Until ~2015, I unwittingly built my dance style almost entirely from this feedback loop. I would do the movements that drew the most gasps, exclamations, thumbs-up, shares, etc. Not only did I chase the thumbs-up with my movement style, but also my clothing: buying the "fresh" shirts, pants, shoes, socks, jackets and hats, all to revel in the occasional props.

There is absolutely an element of fear that drives each of thee pursuits: nobody wants to walk away from a performance and have someone say "what the hell was that?", or wear a pair of shoes to a jam and be laughed at. Nobody wants to be laughed at[1].

But what was the result of chasing the props? I became the artwork of the masses, rather than of myself. If you are driving down the road, and every few minutes someone suggests a turn, eventually you are going to end up where that person wants you to go. Each time I allowed my style to be influenced by the props, I was making a turn. Sometimes, these turns coincided with where I wanted to go, and although I was the frog in the kettle[2], if you will, I can't imagine all of these turns were where I would have steered my art personally.

Also: the crowd does not know what it wants, and has no appreciation for "unfinished" works. This is one reason I enjoy practicing with movers who can see the "granite countertops"[3] of a shabby new move before it is shiny. These people are easy to spot: they are generally giving lots of props to those artists who are "crashing" or failing a lot.

I'm absolutely not saying we should stop giving people props. Props, kind words, applause and the likes are such an awesome way to show Love and support, and I appreciate them so much as a simple human. I'm also not saying that we should completely break the feedback loop and "exit the building before the applause" after we put anything out to the world.

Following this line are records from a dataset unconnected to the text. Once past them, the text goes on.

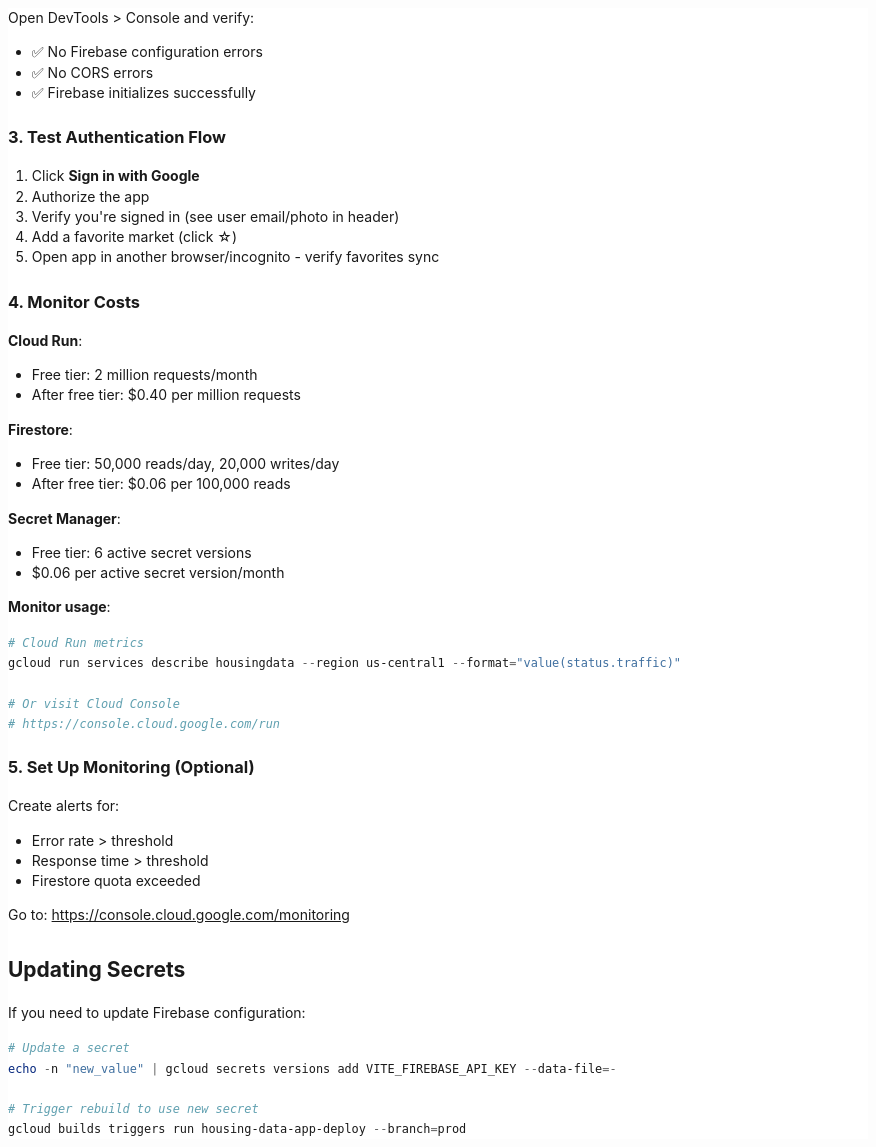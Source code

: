 Open DevTools > Console and verify:
- ✅ No Firebase configuration errors
- ✅ No CORS errors
- ✅ Firebase initializes successfully

### 3. Test Authentication Flow

1. Click **Sign in with Google**
2. Authorize the app
3. Verify you're signed in (see user email/photo in header)
4. Add a favorite market (click ☆)
5. Open app in another browser/incognito - verify favorites sync

### 4. Monitor Costs

**Cloud Run**:
- Free tier: 2 million requests/month
- After free tier: $0.40 per million requests

**Firestore**:
- Free tier: 50,000 reads/day, 20,000 writes/day
- After free tier: $0.06 per 100,000 reads

**Secret Manager**:
- Free tier: 6 active secret versions
- $0.06 per active secret version/month

**Monitor usage**:
```powershell
# Cloud Run metrics
gcloud run services describe housingdata --region us-central1 --format="value(status.traffic)"

# Or visit Cloud Console
# https://console.cloud.google.com/run
```

### 5. Set Up Monitoring (Optional)

Create alerts for:
- Error rate > threshold
- Response time > threshold
- Firestore quota exceeded

Go to: https://console.cloud.google.com/monitoring

## Updating Secrets

If you need to update Firebase configuration:

```powershell
# Update a secret
echo -n "new_value" | gcloud secrets versions add VITE_FIREBASE_API_KEY --data-file=-

# Trigger rebuild to use new secret
gcloud builds triggers run housing-data-app-deploy --branch=prod
```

My hypotheses: if we can set longer term artistic paths primarily based on internal intentions and explicit artistic desires, we may be able to go further away from the "mean center". Putting this distance between us and what we think the crowds think they want can expand the size and breadth of our own artistic practices and our art form as a whole.

[1]

Except for people who are intentionally funny, and those people are the best.

[2]

The parable tells us that if you drop a frog in a kettle of boiling water it will jump out immediately in reaction to the pain. On the other hand, if you put the frog in water that is room temperature, slowly heating it, the frog will remain in the kettle and eventually cook to death.

Note: don't actually try this. That shit ain't vegan.

[3]

There are two types of observers:
Those who walk into an unfinished kitchen and think "this is ugly and unfinished" let me know when there's something to see.
And those who walk in and can see the finished product (granite countertops) even though the finished product itself may be a long way off.